If event log storage is consuming excessive disk space:

```powershell
# Stop the service
sc.exe stop ScadaBridge-Site

# Delete the event log database and let it be recreated
Remove-Item C:\ScadaBridge\data\event-log.db

# Restart the service
sc.exe start ScadaBridge-Site
```

## Certificate Management

### LDAP Certificates

If using LDAPS (port 636), the LDAP server's TLS certificate must be trusted:
1. Export the CA certificate from Active Directory.
2. Import into the Windows certificate store on both central nodes.
3. Restart the ScadaBridge service.

### OPC UA Certificates

OPC UA connections may require certificate trust configuration:
1. On first connection, the OPC UA client generates a self-signed certificate.
2. The OPC UA server must trust this certificate.
3. If the site node is replaced, a new certificate is generated; update the server trust list.

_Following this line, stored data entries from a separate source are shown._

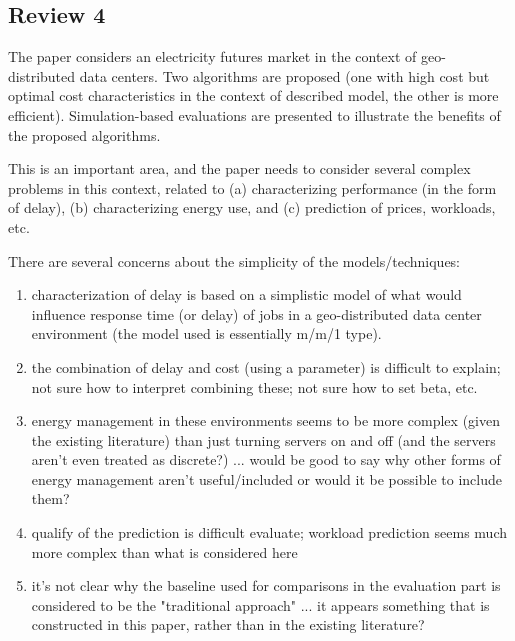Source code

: \subsection{Review 4}

The paper considers an electricity futures market in the context of geo-distributed data centers.  Two algorithms are proposed (one with high cost but optimal cost characteristics in the context of described model, the other is more efficient).  Simulation-based evaluations are presented to illustrate the benefits of the proposed algorithms.

This is an important area, and the paper needs to consider several complex problems in this context, related to (a) characterizing performance (in the form of delay), (b) characterizing energy use, and (c) prediction of prices, workloads, etc.

There are several concerns about the simplicity of the models/techniques:

\begin{enumerate}
	\item characterization of delay is based on a simplistic model of what would influence response time (or delay) of jobs in a geo-distributed data center environment (the model used is essentially m/m/1 type). 
	
	\item  the combination of delay and cost (using a parameter) is difficult to explain; not sure how to interpret combining these; not sure how to set beta, etc. 
	
	\item energy management in these environments seems to be more complex (given the existing literature) than just turning servers on and off (and the servers aren't even treated as discrete?) ... would be good to say why other forms of energy management aren't useful/included or would it be possible to include them? 
	
	\item qualify of the prediction is difficult evaluate; workload prediction seems much more complex than what is considered here
	
	\item  it's not clear why the baseline used for comparisons in the evaluation part is considered to be the "traditional approach" ... it appears something that is constructed in this paper, rather than in the existing literature? 
\end{enumerate}

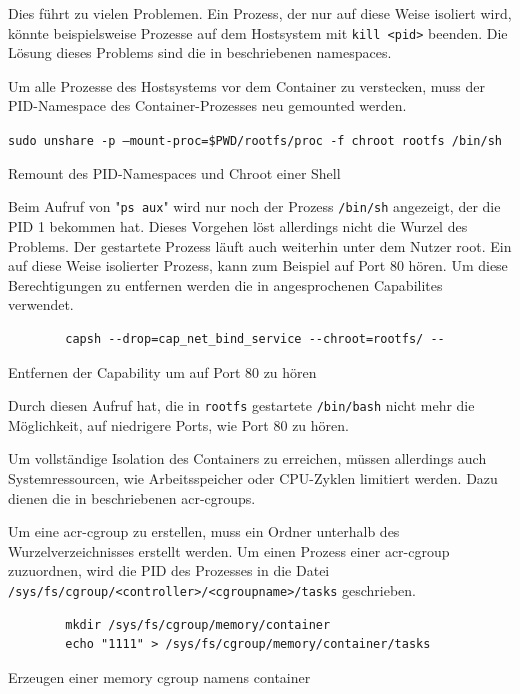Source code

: Dies führt zu vielen Problemen. Ein Prozess, der nur auf diese Weise isoliert wird, könnte beispielsweise Prozesse auf dem Hostsystem mit \texttt{kill <pid>} beenden. Die Lösung dieses Problems sind die in  beschriebenen namespaces.

Um alle Prozesse des Hostsystems vor dem Container zu verstecken, muss der PID-Namespace des Container-Prozesses neu gemounted werden.
\begin{listing}[h]
	\texttt{sudo unshare -p --mount-proc=\$PWD/rootfs/proc -f chroot rootfs /bin/sh}
	\caption{Remount des PID-Namespaces und Chroot einer Shell}
\end{listing}

Beim Aufruf von "\texttt{ps aux}" wird nur noch der Prozess \texttt{/bin/sh} angezeigt, der die PID 1 bekommen hat. Dieses Vorgehen löst allerdings nicht die Wurzel des Problems. Der gestartete Prozess läuft auch weiterhin unter dem Nutzer root. Ein auf diese Weise isolierter Prozess, kann zum Beispiel auf Port 80 hören. Um diese Berechtigungen zu entfernen werden die in  angesprochenen Capabilites verwendet.

\begin{listing}
	\begin{verbatim}
		capsh --drop=cap_net_bind_service --chroot=rootfs/ --
	\end{verbatim}
	\caption{Entfernen der Capability um auf Port 80 zu hören}
\end{listing}

Durch diesen Aufruf hat, die in \texttt{rootfs} gestartete \texttt{/bin/bash} nicht mehr die Möglichkeit, auf niedrigere Ports, wie Port 80 zu hören.

Um vollständige Isolation des Containers zu erreichen, müssen allerdings auch Systemressourcen, wie Arbeitsspeicher oder CPU-Zyklen limitiert werden. Dazu dienen die in  beschriebenen \glspl{acr-cgroup}.

Um eine \gls{acr-cgroup} zu erstellen, muss ein Ordner unterhalb des Wurzelverzeichnisses erstellt werden. Um einen Prozess einer \gls{acr-cgroup} zuzuordnen, wird die PID des Prozesses in die Datei \texttt{/sys/fs/cgroup/<controller>/<cgroupname>/tasks} geschrieben.

\begin{listing}[h]
	\begin{verbatim}
		mkdir /sys/fs/cgroup/memory/container
		echo "1111" > /sys/fs/cgroup/memory/container/tasks
	\end{verbatim}
	\caption{Erzeugen einer memory cgroup namens container}
\end{listing}

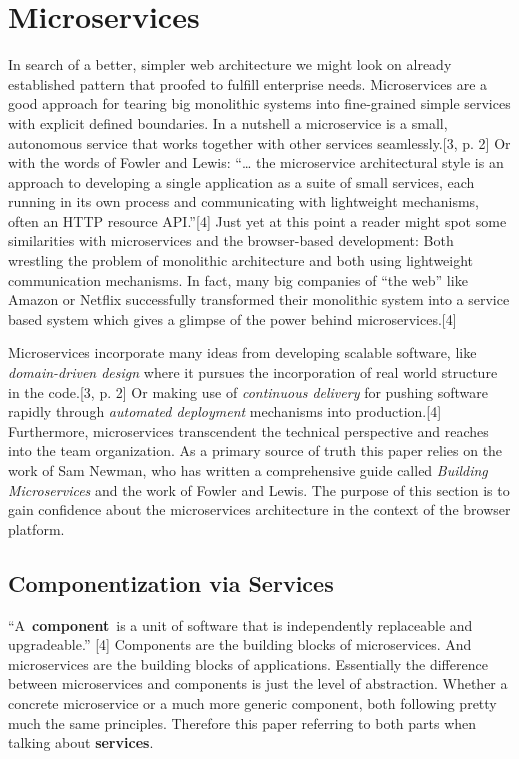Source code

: \documentclass[]{article}
\begin{document}
\section{Microservices}\label{microservices}

In search of a better, simpler web architecture we might look on already
established pattern that proofed to fulfill enterprise needs.
Microservices are a good approach for tearing big monolithic systems
into fine-grained simple services with explicit defined boundaries. In a
nutshell a microservice is a small, autonomous service that works
together with other services seamlessly.{[}3, p. 2{]} Or with the words
of Fowler and Lewis: ``\ldots{} the microservice architectural style is
an approach to developing a single application as a suite of small
services, each running in its own process and communicating with
lightweight mechanisms, often an HTTP resource API.''{[}4{]} Just yet at
this point a reader might spot some similarities with microservices and
the browser-based development: Both wrestling the problem of monolithic
architecture and both using lightweight communication mechanisms. In
fact, many big companies of ``the web'' like Amazon or Netflix
successfully transformed their monolithic system into a service based
system which gives a glimpse of the power behind microservices.{[}4{]}

Microservices incorporate many ideas from developing scalable software,
like \emph{domain-driven design} where it pursues the incorporation of
real world structure in the code.{[}3, p. 2{]} Or making use of
\emph{continuous delivery} for pushing software rapidly through
\emph{automated deployment} mechanisms into production.{[}4{]}
Furthermore, microservices transcendent the technical perspective and
reaches into the team organization. As a primary source of truth this
paper relies on the work of Sam Newman, who has written a comprehensive
guide called \emph{Building Microservices} and the work of Fowler and
Lewis. The purpose of this section is to gain confidence about the
microservices architecture in the context of the browser platform.

\subsection{Componentization via
Services}\label{componentization-via-services}

``A~\textbf{component}~is a unit of software that is independently
replaceable and upgradeable.'' {[}4{]} Components are the building
blocks of microservices. And microservices are the building blocks of
applications. Essentially the difference between microservices and
components is just the level of abstraction. Whether a concrete
microservice or a much more generic component, both following pretty
much the same principles. Therefore this paper referring to both parts
when talking about \textbf{services}.
\end{document}
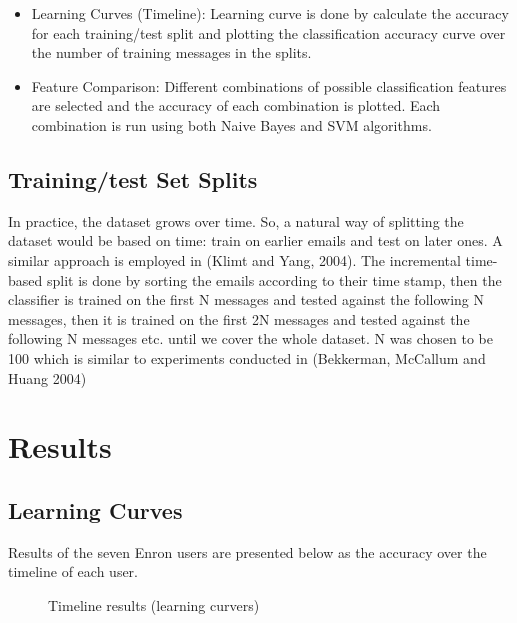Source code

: \begin{itemize}
\item Learning Curves (Timeline): Learning curve is done by calculate the accuracy for each training/test split and plotting the classification accuracy curve over the number of training messages in the splits. %

\item Feature Comparison: Different combinations of possible classification features are selected and the accuracy of each combination is plotted. Each combination is run using both Naive Bayes and SVM algorithms.
\end{itemize}

\subsection{Training/test Set Splits}
In practice, the dataset grows over time. So, a natural way of splitting the dataset would be based on time: train on earlier emails and test on later ones. A similar approach is employed in (Klimt and Yang, 2004). %
The incremental time-based split is done by sorting the emails according to their time stamp, then the classifier is trained on the first N messages and tested against the following N messages, then it is trained on the first 2N messages and tested against the following N messages etc. until we cover the whole dataset. N was chosen to be 100 which is similar to experiments conducted in (Bekkerman, McCallum and Huang 2004)

\section{Results}

\subsection{Learning Curves}
Results of the seven Enron users are presented below as the accuracy over the timeline of each user.

\begin{figure}[H]
    \begin{center}
    \end{center}
    \caption{Timeline results (learning curvers)}
\end{figure}

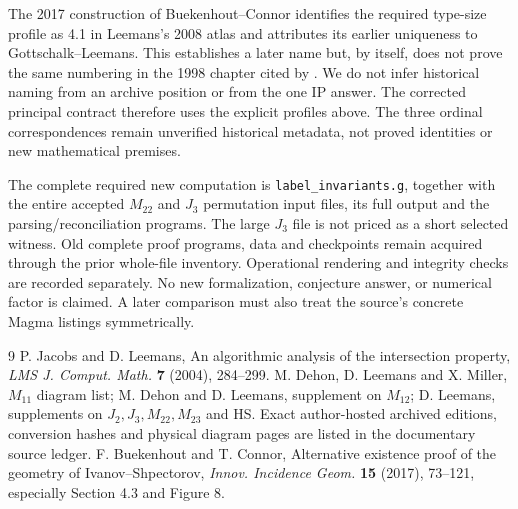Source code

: \documentclass[11pt,a4paper]{article}
\begin{document}
The 2017 construction of Buekenhout--Connor identifies the required
type-size profile as 4.1 in Leemans's 2008 atlas and attributes its
earlier uniqueness to Gottschalk--Leemans. This establishes a later
name but, by itself, does not prove the same numbering in the 1998
chapter cited by \cite{JL}. We do not infer historical naming from
an archive position or from the one IP answer. The corrected principal contract
therefore uses the explicit profiles above. The three ordinal
correspondences remain unverified historical metadata, not proved
identities or new mathematical premises.

The complete required new computation is
\texttt{label\_invariants.g}, together with the entire accepted
$M_{22}$ and $J_3$ permutation input files, its full output and the
parsing/reconciliation programs. The large $J_3$ file is not priced
as a short selected witness. Old complete proof programs, data and
checkpoints remain acquired through the prior whole-file inventory.
Operational rendering and integrity checks are recorded separately.
No new formalization, conjecture answer, or numerical factor is
claimed. A later comparison must also treat the source's concrete
Magma listings symmetrically.

\small

\normalsize
\begin{thebibliography}{9}
 P. Jacobs and D. Leemans,
An algorithmic analysis of the intersection property,
\emph{LMS J. Comput. Math.} \textbf{7} (2004), 284--299.
 M. Dehon, D. Leemans and X. Miller, $M_{11}$ diagram
list; M. Dehon and D. Leemans, supplement on $M_{12}$; D. Leemans,
supplements on $J_2,J_3,M_{22},M_{23}$ and HS.
Exact author-hosted archived editions, conversion hashes and
physical diagram pages are listed in the documentary source ledger.
 F. Buekenhout and T. Connor,
Alternative existence proof of the geometry of Ivanov--Shpectorov,
\emph{Innov. Incidence Geom.} \textbf{15} (2017), 73--121,
especially Section 4.3 and Figure 8.
\end{thebibliography}
\end{document}
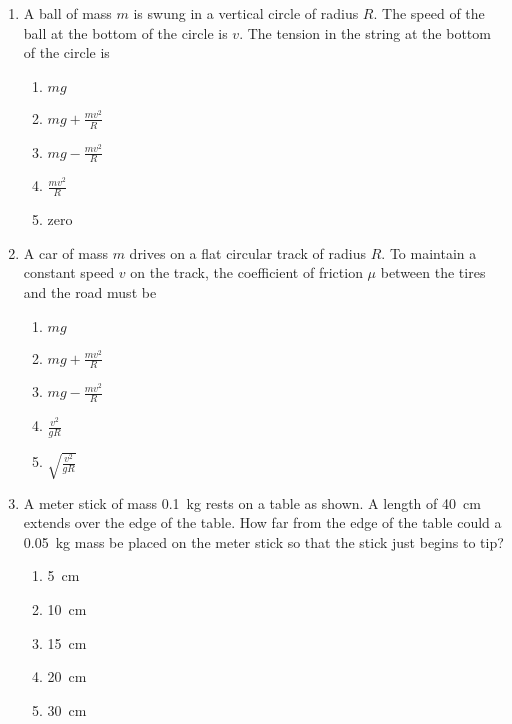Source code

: \documentclass{../../oss-apphys}
\begin{document}
\begin{multicols}{2}
\begin{enumerate}[leftmargin=18pt]
  \item A ball of mass $m$ is swung in a vertical circle of radius $R$. The
    speed of the ball at the bottom of the circle is $v$. The tension in the
    string at the bottom of the circle is
    \begin{enumerate}[noitemsep,topsep=0pt,leftmargin=18pt,label=(\Alph*)]
    \item $\displaystyle mg$
    \item $\displaystyle mg+\frac{mv^2}{R}$
    \item $\displaystyle mg-\frac{mv^2}{R}$
    \item $\displaystyle \frac{mv^2}{R}$
    \item zero
    \end{enumerate}

  \item A car of mass $m$ drives on a flat circular track of radius $R$. To
    maintain a constant speed $v$ on the track, the coefficient of friction
    $\mu$ between the tires and the road must be
    \begin{enumerate}[noitemsep,topsep=0pt,leftmargin=18pt,label=(\Alph*)]
    \item $\displaystyle mg$
    \item $\displaystyle mg+\frac{mv^2}{R}$
    \item $\displaystyle mg-\frac{mv^2}{R}$
    \item $\displaystyle \frac{v^2}{gR}$
    \item $\displaystyle \sqrt{\frac{v^2}{gR}}$
    \end{enumerate}
    \columnbreak
    
  \item A meter stick of mass \SI{.1}{\kilo\gram} rests on a table as shown. A
    length of \SI{40}{\centi\metre} extends over the edge of the table. How far
    from the edge of the table could a \SI{.05}{\kilo\gram} mass be placed on
    the meter stick so that the stick just begins to tip?
    \begin{center}
      \vspace{-.2in}
    \end{center}
    \begin{enumerate}[noitemsep,topsep=0pt,leftmargin=18pt,label=(\Alph*)]
    \item\SI{5}{\centi\metre}
    \item\SI{10}{\centi\metre}
    \item\SI{15}{\centi\metre}
    \item\SI{20}{\centi\metre}
    \item\SI{30}{\centi\metre}
    \end{enumerate}


\end{enumerate}
\end{multicols}
\end{document}
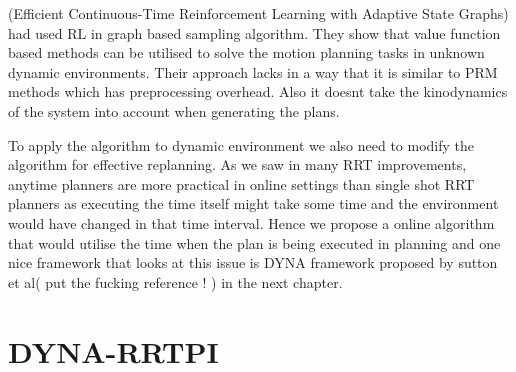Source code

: \documentclass[MTech]{iitmdiss}
\begin{document}
(Efficient Continuous-Time Reinforcement Learning with Adaptive State Graphs) had used RL in graph based sampling algorithm. They show that value function based methods can be utilised to solve the motion planning tasks in unknown dynamic environments. Their approach lacks in a way that it is similar to PRM methods which has preprocessing overhead. Also it doesnt take the kinodynamics of the system into account when generating the plans.

To apply the algorithm to dynamic environment we also need to modify the algorithm for effective replanning. As we saw in many RRT improvements, anytime planners are more practical in online settings than single shot RRT planners as executing the time itself might take some time and the environment would have changed in that time interval. Hence we propose a online algorithm that would utilise the time when the plan is being executed in planning and one nice framework that looks at this issue is DYNA framework proposed by sutton et al( put the fucking reference ! ) in the next chapter.

\section{DYNA-RRTPI}
\end{document}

## Scheduled Maintenance Window

### Recommended Procedure

1. **Notify operators** that the system will be in maintenance mode.
2. **Gracefully stop the standby node** first (allows singleton to remain on active).
3. Perform maintenance on the standby node (OS updates, disk cleanup, etc.).
4. **Start the standby node** and verify it joins the cluster.
5. **Gracefully stop the active node** (CoordinatedShutdown migrates singletons to the now-running standby).
6. Perform maintenance on the former active node.
7. **Start the former active node** — it rejoins as standby.

This procedure maintains availability throughout the maintenance window.

### Emergency Maintenance (Both Nodes)

If both nodes must be stopped simultaneously:
1. Stop both nodes.
2. Perform maintenance.
3. Start one node (it forms a single-node cluster).
4. Verify health.
5. Start the second node.

Sites continue operating independently during central maintenance. Site-buffered data (S&F) will be delivered when central communication restores.